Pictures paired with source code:

- - -

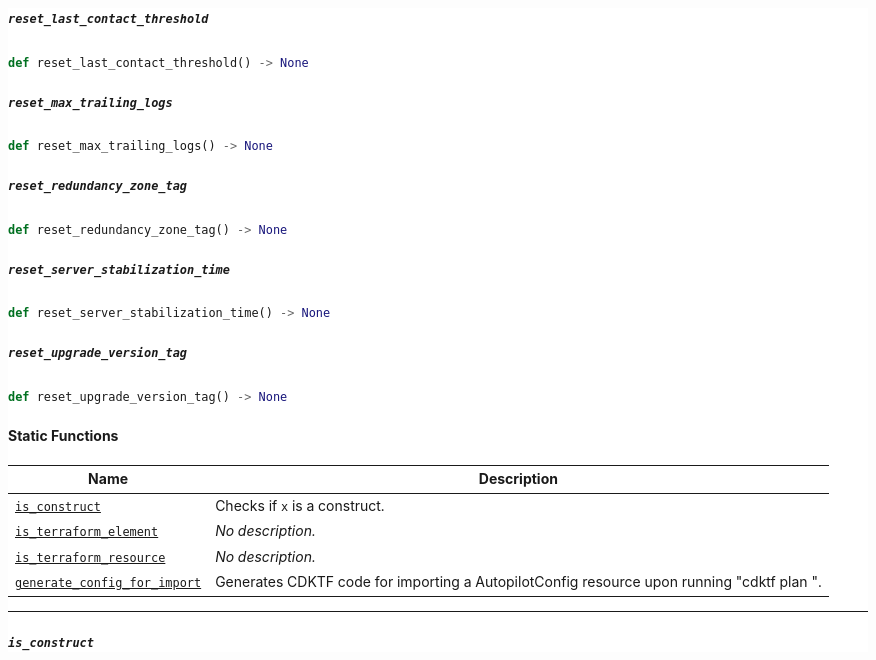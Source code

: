 ##### `reset_last_contact_threshold` <a name="reset_last_contact_threshold" id="@cdktf/provider-consul.autopilotConfig.AutopilotConfig.resetLastContactThreshold"></a>

```python
def reset_last_contact_threshold() -> None
```

##### `reset_max_trailing_logs` <a name="reset_max_trailing_logs" id="@cdktf/provider-consul.autopilotConfig.AutopilotConfig.resetMaxTrailingLogs"></a>

```python
def reset_max_trailing_logs() -> None
```

##### `reset_redundancy_zone_tag` <a name="reset_redundancy_zone_tag" id="@cdktf/provider-consul.autopilotConfig.AutopilotConfig.resetRedundancyZoneTag"></a>

```python
def reset_redundancy_zone_tag() -> None
```

##### `reset_server_stabilization_time` <a name="reset_server_stabilization_time" id="@cdktf/provider-consul.autopilotConfig.AutopilotConfig.resetServerStabilizationTime"></a>

```python
def reset_server_stabilization_time() -> None
```

##### `reset_upgrade_version_tag` <a name="reset_upgrade_version_tag" id="@cdktf/provider-consul.autopilotConfig.AutopilotConfig.resetUpgradeVersionTag"></a>

```python
def reset_upgrade_version_tag() -> None
```

#### Static Functions <a name="Static Functions" id="Static Functions"></a>

| **Name** | **Description** |
| --- | --- |
| <code><a href="#@cdktf/provider-consul.autopilotConfig.AutopilotConfig.isConstruct">is_construct</a></code> | Checks if `x` is a construct. |
| <code><a href="#@cdktf/provider-consul.autopilotConfig.AutopilotConfig.isTerraformElement">is_terraform_element</a></code> | *No description.* |
| <code><a href="#@cdktf/provider-consul.autopilotConfig.AutopilotConfig.isTerraformResource">is_terraform_resource</a></code> | *No description.* |
| <code><a href="#@cdktf/provider-consul.autopilotConfig.AutopilotConfig.generateConfigForImport">generate_config_for_import</a></code> | Generates CDKTF code for importing a AutopilotConfig resource upon running "cdktf plan <stack-name>". |

---

##### `is_construct` <a name="is_construct" id="@cdktf/provider-consul.autopilotConfig.AutopilotConfig.isConstruct"></a>
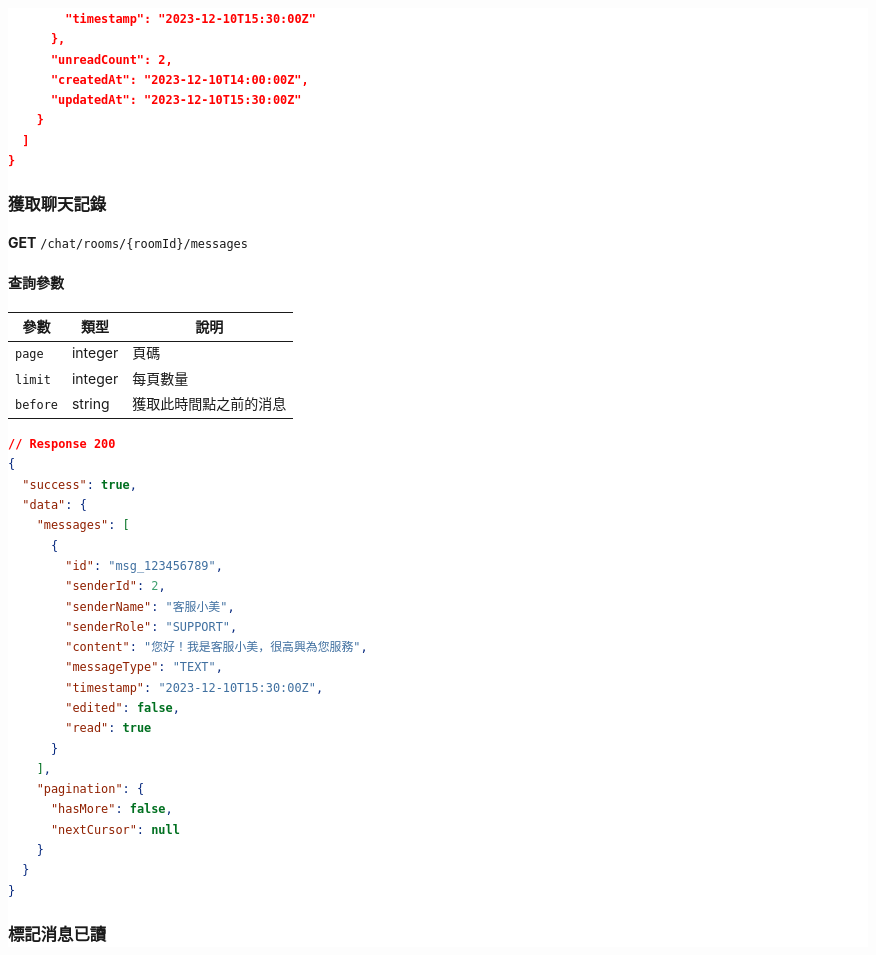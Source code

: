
 ```json
        "timestamp": "2023-12-10T15:30:00Z"
      },
      "unreadCount": 2,
      "createdAt": "2023-12-10T14:00:00Z",
      "updatedAt": "2023-12-10T15:30:00Z"
    }
  ]
}
```

### 獲取聊天記錄

**GET** `/chat/rooms/{roomId}/messages`

#### 查詢參數

| 參數 | 類型 | 說明 |
|------|------|------|
| `page` | integer | 頁碼 |
| `limit` | integer | 每頁數量 |
| `before` | string | 獲取此時間點之前的消息 |

```json
// Response 200
{
  "success": true,
  "data": {
    "messages": [
      {
        "id": "msg_123456789",
        "senderId": 2,
        "senderName": "客服小美",
        "senderRole": "SUPPORT",
        "content": "您好！我是客服小美，很高興為您服務",
        "messageType": "TEXT",
        "timestamp": "2023-12-10T15:30:00Z",
        "edited": false,
        "read": true
      }
    ],
    "pagination": {
      "hasMore": false,
      "nextCursor": null
    }
  }
}
```

### 標記消息已讀

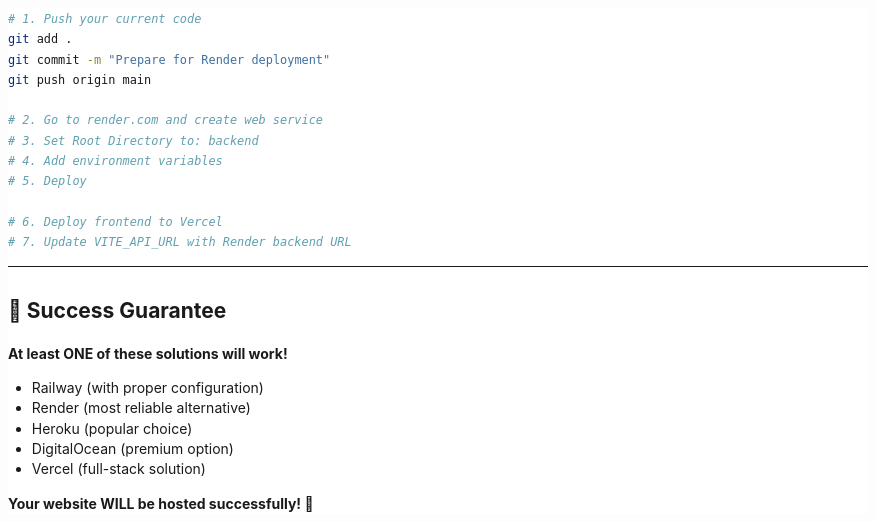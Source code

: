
 ```bash
# 1. Push your current code
git add .
git commit -m "Prepare for Render deployment"
git push origin main

# 2. Go to render.com and create web service
# 3. Set Root Directory to: backend
# 4. Add environment variables
# 5. Deploy

# 6. Deploy frontend to Vercel
# 7. Update VITE_API_URL with Render backend URL
```

---

## 🎉 Success Guarantee

**At least ONE of these solutions will work!**
- Railway (with proper configuration)
- Render (most reliable alternative)
- Heroku (popular choice)
- DigitalOcean (premium option)
- Vercel (full-stack solution)

**Your website WILL be hosted successfully! 🚀**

- - -

PROBLEM DETAILS:
Retyped exactly, the lines from the one holding "Generates CDKTF code" through the last line of the data above are the whole answer. Pictures stay out.

FINAL ANSWER:
| <code><a href="#@cdktf/provider-consul.autopilotConfig.AutopilotConfig.generateConfigForImport">generate_config_for_import</a></code> | Generates CDKTF code for importing a AutopilotConfig resource upon running "cdktf plan <stack-name>". |

---

##### `is_construct` <a name="is_construct" id="@cdktf/provider-consul.autopilotConfig.AutopilotConfig.isConstruct"></a>
Source code

:
 ```json
        "timestamp": "2023-12-10T15:30:00Z"
      },
      "unreadCount": 2,
      "createdAt": "2023-12-10T14:00:00Z",
      "updatedAt": "2023-12-10T15:30:00Z"
    }
  ]
}
```

### 獲取聊天記錄

**GET** `/chat/rooms/{roomId}/messages`

#### 查詢參數

| 參數 | 類型 | 說明 |
|------|------|------|
| `page` | integer | 頁碼 |
| `limit` | integer | 每頁數量 |
| `before` | string | 獲取此時間點之前的消息 |

```json
// Response 200
{
  "success": true,
  "data": {
    "messages": [
      {
        "id": "msg_123456789",
        "senderId": 2,
        "senderName": "客服小美",
        "senderRole": "SUPPORT",
        "content": "您好！我是客服小美，很高興為您服務",
        "messageType": "TEXT",
        "timestamp": "2023-12-10T15:30:00Z",
        "edited": false,
        "read": true
      }
    ],
    "pagination": {
      "hasMore": false,
      "nextCursor": null
    }
  }
}
```

### 標記消息已讀

Source code

:
 ```bash
# 1. Push your current code
git add .
git commit -m "Prepare for Render deployment"
git push origin main

# 2. Go to render.com and create web service
# 3. Set Root Directory to: backend
# 4. Add environment variables
# 5. Deploy

# 6. Deploy frontend to Vercel
# 7. Update VITE_API_URL with Render backend URL
```

---

## 🎉 Success Guarantee

**At least ONE of these solutions will work!**
- Railway (with proper configuration)
- Render (most reliable alternative)
- Heroku (popular choice)
- DigitalOcean (premium option)
- Vercel (full-stack solution)

**Your website WILL be hosted successfully! 🚀**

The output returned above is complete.